When I started writing the book, I really didnt know who my target audience would be. As it has turned out, this book is targeted toward readers who are either literate technologists or numerate humanists. Im not sure how many such people there are, but Im convinced there must be a few. I hope you are one of them.
This book is my attempt to explain why the process of creating technology, a process that we call engineering, is a deeply creative process, and how this explains why it has become so hot and competitive, making geeks out of the brightest young minds. The book is about the culture of technology, about both its power and its limitations, and about how the real power of technology stems from its partnership with humans. I like to think of the book as a popular philosophy of technology, but I doubt it will be very popular, and I am not sure I have the qualifications to write about philosophy. So really, the only guarantee I can make is that it is about technology and the engineers who create technology. And even then, it is limited to the part of technology that I understand best, specifically, the digital and information technology revolutions.

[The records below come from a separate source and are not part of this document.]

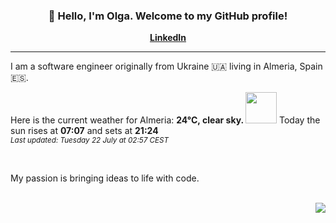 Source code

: <h3 align="center">👋 Hello, I'm Olga. Welcome to my GitHub profile! </h3>
<p align="center">
  <strong><a href="https://www.linkedin.com/in/olga-f/">LinkedIn</a></strong>
</p>

---

I am a software engineer originally from Ukraine 🇺🇦 living in Almeria, Spain 🇪🇸.


Here is the current weather for Almeria:
<b> 24°C, 
 clear sky.
</b> <img width="50" src=https:&#x2F;&#x2F;openweathermap.org&#x2F;img&#x2F;wn&#x2F;01n.png></img> Today the sun rises at
 <b>07:07</b> 
and sets at <b>21:24</b>
<br/>
<small><i>Last updated: Tuesday 22 July at 02:57 CEST </i></small>
<br/>

<br/>
<p> My passion is bringing ideas to life with code. </p>
<br/>



<div align="right">
<img src="https://komarev.com/ghpvc/?username=olga-f&color=38A3A5">
</div>

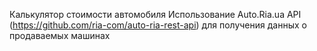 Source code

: Калькулятор стоимости автомобиля
Использование Auto.Ria.ua API (https://github.com/ria-com/auto-ria-rest-api) для получения данных о продаваемых машинах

This book is not about the artistry and creativity that is unleashed by using technology as a medium. For that topic, I recommend the wonderful book by Virginia Heffernan, Magic and Loss (Heffernan, 2016). Heffernan claims that the Internet is a massive and collaborative work of realist art, but she is referring to the content of the Internet. In my book, I claim that Internet technology itself, and all of digital technology that shores it up, is a massive and collaborative creative work, even if not an artistic work.
Digital technology as a medium for this latter sort of creativity has enormous potential, well beyond what has been accomplished to date. In the first part of this book, I explain exactly why this technology has been so transformative and liberating. I study how engineers use models and abstractions to build inventive artificial worlds and give us incredible capabilities, such as the ability to carry around in our pockets everything humans have ever published.
But this is not to say that digital technology has no limitations. Pursuing a yin and yang balance, in the second part of the book, I attempt to counter a runaway enthusiasm among some thought leaders about digital technology and computation. Driven by the immense potential of computers, this enthusiasm has led to unjustified beliefs that go as far as to assert that everything in the physical world is in fact a computation, in exactly the same sense as in modern computers. Everything, including such complex phenomena as human cognition and such unfamiliar objects as quasars, is software operating on digital data. I will argue that the evidence for such conclusions is weak and the likelihood is remote that nature has limited itself to only processes that conform with todays notion of digital computation. And I will show that this digital hypothesis cannot be tested empirically, and therefore can never be construed as a scientific theory. Because the likelihood is remote, the evidence is weak, and the hypothesis is untestable, these conclusions are an act of faith. My argument here will likely get me into trouble because Im swimming against a considerable current.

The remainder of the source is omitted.